● **What is required**:
Starting with the first line of the records, write out each line exactly until you have included the line containing "It should be".
[Opening Data extract section]
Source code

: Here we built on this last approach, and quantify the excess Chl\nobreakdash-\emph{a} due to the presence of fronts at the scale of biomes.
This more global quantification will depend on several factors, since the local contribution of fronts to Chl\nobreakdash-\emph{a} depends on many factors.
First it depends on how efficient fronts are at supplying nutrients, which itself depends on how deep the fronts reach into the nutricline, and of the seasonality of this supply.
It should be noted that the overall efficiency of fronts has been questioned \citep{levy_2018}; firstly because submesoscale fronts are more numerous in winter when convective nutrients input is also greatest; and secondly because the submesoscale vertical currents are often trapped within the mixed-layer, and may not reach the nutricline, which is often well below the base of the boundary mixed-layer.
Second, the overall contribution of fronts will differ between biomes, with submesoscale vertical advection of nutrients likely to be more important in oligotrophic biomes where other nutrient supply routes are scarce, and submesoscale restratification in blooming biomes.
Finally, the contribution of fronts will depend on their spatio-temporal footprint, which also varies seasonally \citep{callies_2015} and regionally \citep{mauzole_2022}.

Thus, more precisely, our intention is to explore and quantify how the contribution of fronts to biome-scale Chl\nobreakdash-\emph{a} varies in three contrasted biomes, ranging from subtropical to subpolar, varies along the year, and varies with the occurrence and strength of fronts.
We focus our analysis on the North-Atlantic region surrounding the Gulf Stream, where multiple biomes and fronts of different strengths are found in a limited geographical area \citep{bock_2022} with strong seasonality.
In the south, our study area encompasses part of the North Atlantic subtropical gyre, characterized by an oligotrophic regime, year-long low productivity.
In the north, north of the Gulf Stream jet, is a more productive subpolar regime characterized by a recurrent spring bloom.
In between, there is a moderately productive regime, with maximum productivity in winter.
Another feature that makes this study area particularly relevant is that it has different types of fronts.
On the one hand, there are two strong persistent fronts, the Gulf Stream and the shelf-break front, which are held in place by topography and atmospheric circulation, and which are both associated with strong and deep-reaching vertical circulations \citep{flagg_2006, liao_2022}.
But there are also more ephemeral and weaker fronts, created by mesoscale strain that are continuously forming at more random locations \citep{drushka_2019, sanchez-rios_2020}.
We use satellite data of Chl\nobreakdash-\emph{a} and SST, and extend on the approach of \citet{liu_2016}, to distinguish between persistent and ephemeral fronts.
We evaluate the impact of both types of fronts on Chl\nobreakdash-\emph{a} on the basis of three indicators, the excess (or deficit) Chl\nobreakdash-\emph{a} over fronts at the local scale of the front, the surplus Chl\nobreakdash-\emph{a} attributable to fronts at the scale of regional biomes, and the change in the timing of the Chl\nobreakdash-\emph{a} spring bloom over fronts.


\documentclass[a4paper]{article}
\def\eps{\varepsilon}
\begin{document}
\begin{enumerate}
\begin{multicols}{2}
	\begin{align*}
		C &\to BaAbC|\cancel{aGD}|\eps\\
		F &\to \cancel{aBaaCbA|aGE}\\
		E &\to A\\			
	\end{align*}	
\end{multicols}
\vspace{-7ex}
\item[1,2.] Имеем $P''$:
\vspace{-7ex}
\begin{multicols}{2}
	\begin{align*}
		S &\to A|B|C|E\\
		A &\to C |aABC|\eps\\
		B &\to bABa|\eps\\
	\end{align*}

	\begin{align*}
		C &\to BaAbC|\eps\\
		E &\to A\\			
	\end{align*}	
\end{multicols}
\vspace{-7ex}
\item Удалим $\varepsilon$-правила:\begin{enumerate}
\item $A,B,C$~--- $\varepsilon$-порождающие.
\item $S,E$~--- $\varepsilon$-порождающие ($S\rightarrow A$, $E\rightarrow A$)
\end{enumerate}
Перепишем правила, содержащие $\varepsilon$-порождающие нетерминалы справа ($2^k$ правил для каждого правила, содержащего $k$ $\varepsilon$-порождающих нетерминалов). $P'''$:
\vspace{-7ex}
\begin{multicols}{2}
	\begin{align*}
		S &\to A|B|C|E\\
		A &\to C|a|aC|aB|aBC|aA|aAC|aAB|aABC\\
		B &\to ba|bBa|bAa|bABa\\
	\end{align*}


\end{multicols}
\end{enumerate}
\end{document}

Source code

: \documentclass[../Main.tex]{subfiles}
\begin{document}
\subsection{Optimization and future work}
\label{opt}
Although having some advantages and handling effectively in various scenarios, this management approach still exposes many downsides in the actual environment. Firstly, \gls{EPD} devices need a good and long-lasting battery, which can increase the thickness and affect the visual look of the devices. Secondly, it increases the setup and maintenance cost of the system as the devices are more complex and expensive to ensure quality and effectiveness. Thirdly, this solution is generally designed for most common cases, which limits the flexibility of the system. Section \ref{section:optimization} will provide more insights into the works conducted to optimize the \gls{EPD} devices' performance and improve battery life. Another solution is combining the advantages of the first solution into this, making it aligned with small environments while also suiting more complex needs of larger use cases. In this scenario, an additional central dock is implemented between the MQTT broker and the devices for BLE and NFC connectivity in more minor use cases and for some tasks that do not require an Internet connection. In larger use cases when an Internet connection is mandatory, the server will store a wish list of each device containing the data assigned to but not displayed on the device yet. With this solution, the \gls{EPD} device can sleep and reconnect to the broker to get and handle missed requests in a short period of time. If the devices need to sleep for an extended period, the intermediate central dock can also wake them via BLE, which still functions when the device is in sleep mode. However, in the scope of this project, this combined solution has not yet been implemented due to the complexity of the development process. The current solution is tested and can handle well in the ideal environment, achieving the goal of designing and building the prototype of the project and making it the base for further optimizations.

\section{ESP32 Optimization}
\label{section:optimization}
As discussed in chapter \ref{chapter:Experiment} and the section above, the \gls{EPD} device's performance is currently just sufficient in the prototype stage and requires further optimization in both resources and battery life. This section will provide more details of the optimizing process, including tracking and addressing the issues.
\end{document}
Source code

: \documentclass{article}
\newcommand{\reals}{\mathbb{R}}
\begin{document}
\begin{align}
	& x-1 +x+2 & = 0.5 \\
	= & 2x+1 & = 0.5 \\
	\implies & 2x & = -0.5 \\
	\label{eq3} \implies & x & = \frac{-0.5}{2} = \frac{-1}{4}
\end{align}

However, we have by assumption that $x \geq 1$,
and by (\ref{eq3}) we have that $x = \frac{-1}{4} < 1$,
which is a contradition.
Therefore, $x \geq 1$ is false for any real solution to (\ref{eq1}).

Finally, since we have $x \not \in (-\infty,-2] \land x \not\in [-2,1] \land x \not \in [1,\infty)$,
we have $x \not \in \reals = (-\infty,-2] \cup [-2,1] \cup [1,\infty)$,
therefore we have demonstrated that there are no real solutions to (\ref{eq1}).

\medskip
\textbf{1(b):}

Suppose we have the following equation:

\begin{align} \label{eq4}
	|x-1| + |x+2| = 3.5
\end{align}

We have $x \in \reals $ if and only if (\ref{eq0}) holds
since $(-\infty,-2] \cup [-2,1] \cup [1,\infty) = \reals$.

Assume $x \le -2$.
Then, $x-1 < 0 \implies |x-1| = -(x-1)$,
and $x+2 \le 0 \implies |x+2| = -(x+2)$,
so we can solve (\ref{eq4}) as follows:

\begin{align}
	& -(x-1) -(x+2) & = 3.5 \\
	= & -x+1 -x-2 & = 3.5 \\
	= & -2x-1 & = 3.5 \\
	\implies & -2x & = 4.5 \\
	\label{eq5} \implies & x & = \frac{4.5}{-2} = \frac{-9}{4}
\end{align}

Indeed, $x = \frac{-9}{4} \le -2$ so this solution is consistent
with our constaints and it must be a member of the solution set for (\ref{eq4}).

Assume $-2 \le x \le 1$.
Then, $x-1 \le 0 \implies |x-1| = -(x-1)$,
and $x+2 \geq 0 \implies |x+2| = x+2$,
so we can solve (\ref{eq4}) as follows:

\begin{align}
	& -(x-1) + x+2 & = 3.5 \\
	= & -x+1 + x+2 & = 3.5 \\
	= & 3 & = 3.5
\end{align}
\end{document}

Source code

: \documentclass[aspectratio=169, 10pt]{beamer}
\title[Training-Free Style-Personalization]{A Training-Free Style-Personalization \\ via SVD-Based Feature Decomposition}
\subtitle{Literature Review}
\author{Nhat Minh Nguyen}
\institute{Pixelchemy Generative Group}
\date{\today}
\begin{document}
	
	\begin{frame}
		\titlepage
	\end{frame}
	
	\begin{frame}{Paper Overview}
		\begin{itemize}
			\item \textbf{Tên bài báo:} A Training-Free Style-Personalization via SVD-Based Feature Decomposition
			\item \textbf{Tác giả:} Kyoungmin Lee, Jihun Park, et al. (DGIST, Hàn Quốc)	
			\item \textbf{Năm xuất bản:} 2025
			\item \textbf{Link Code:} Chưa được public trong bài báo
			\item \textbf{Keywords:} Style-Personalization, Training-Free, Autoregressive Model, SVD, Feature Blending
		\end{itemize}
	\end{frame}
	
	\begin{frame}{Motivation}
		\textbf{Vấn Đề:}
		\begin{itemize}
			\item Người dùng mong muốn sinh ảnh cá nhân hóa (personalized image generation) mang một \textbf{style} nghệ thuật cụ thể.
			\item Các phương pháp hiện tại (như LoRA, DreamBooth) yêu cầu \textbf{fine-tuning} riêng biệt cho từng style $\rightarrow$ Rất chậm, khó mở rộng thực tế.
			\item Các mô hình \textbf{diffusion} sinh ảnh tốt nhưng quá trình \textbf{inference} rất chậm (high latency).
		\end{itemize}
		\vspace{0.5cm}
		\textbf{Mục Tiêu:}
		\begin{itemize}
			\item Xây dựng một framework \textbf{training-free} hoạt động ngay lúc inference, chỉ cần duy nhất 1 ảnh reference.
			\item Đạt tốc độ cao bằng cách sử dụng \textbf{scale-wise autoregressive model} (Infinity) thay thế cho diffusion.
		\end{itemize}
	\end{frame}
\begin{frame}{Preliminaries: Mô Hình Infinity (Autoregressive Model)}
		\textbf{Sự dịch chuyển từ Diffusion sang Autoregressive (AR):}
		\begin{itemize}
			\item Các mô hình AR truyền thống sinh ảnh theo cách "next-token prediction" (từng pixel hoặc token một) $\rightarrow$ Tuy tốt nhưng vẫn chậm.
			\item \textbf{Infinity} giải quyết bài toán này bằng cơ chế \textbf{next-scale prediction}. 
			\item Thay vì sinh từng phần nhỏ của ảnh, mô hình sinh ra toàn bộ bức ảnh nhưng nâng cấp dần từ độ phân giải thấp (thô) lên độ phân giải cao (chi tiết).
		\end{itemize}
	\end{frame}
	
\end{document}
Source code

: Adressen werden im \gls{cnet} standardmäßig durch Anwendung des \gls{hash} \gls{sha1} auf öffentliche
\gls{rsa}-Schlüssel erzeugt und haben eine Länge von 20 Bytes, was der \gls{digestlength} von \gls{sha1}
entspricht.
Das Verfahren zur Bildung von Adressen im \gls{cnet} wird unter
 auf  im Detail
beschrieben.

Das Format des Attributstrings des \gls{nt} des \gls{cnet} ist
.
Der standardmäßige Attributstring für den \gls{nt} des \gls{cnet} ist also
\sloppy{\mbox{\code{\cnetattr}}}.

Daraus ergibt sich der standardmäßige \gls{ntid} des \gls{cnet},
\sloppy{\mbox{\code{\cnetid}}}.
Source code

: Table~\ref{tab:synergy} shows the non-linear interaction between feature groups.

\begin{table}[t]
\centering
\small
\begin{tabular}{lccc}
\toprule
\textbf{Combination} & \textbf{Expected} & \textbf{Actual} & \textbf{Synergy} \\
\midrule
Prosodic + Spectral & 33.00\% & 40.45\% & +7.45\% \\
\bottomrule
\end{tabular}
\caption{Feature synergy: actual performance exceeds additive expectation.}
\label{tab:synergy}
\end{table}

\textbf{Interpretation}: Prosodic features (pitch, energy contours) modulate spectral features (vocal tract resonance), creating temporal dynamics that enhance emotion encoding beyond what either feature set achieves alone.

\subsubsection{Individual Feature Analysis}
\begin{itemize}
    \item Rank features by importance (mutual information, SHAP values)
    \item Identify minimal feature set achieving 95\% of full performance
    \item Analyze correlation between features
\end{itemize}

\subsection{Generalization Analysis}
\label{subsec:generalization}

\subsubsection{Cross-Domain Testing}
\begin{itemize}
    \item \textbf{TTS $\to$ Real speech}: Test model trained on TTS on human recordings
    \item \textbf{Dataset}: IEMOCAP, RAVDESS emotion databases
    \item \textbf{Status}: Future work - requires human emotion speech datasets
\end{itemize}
[Closing Data extract section]
● **Expected answer**:
Source code

: Here we built on this last approach, and quantify the excess Chl\nobreakdash-\emph{a} due to the presence of fronts at the scale of biomes.
This more global quantification will depend on several factors, since the local contribution of fronts to Chl\nobreakdash-\emph{a} depends on many factors.
First it depends on how efficient fronts are at supplying nutrients, which itself depends on how deep the fronts reach into the nutricline, and of the seasonality of this supply.
It should be noted that the overall efficiency of fronts has been questioned \citep{levy_2018}; firstly because submesoscale fronts are more numerous in winter when convective nutrients input is also greatest; and secondly because the submesoscale vertical currents are often trapped within the mixed-layer, and may not reach the nutricline, which is often well below the base of the boundary mixed-layer.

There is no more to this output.